== Problem to solve ==
Where the records hold the string "trial", show the whole line it sits on.

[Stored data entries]

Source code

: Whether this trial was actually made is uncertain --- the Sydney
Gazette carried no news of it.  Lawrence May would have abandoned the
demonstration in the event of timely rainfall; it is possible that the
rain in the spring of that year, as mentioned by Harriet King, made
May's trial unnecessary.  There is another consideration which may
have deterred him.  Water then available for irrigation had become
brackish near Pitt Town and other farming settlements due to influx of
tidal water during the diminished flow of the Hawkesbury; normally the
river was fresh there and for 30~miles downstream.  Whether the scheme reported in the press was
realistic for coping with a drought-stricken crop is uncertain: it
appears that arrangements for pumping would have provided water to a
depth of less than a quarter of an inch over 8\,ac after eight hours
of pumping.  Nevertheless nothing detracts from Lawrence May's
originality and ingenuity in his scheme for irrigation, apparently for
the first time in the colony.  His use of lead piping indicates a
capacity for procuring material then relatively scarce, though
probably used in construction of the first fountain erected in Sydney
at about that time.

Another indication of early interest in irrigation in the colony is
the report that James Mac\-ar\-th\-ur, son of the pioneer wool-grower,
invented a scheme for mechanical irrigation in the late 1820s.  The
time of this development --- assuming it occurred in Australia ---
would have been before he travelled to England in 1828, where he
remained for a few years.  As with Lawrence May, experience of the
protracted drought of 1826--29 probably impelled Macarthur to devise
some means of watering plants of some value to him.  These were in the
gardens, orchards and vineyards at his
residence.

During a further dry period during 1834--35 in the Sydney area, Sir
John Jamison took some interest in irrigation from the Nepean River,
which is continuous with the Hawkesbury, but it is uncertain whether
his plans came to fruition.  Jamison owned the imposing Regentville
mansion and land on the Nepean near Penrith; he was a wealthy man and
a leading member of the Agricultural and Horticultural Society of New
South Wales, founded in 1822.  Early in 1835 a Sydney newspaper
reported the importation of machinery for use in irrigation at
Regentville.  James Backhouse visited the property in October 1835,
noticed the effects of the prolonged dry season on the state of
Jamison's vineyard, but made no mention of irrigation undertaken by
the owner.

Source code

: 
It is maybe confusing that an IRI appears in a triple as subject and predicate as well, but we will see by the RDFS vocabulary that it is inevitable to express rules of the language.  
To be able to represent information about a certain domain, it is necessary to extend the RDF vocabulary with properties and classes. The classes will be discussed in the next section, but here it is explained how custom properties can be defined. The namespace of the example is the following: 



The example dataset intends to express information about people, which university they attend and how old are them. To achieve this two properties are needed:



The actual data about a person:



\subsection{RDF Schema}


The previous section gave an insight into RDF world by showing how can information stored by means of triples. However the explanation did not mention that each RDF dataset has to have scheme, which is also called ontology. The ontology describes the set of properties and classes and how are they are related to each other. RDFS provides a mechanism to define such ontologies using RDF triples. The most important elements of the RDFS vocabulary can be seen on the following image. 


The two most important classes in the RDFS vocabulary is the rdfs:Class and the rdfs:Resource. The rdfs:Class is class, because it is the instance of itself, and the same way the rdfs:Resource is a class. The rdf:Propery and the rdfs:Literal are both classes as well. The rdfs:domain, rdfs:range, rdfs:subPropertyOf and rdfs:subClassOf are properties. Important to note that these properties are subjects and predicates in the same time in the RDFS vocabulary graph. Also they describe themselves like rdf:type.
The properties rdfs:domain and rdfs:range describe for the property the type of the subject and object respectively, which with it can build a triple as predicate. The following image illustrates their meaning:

== Answer for the task ==
: Whether this trial was actually made is uncertain --- the Sydney
May's trial unnecessary.  There is another consideration which may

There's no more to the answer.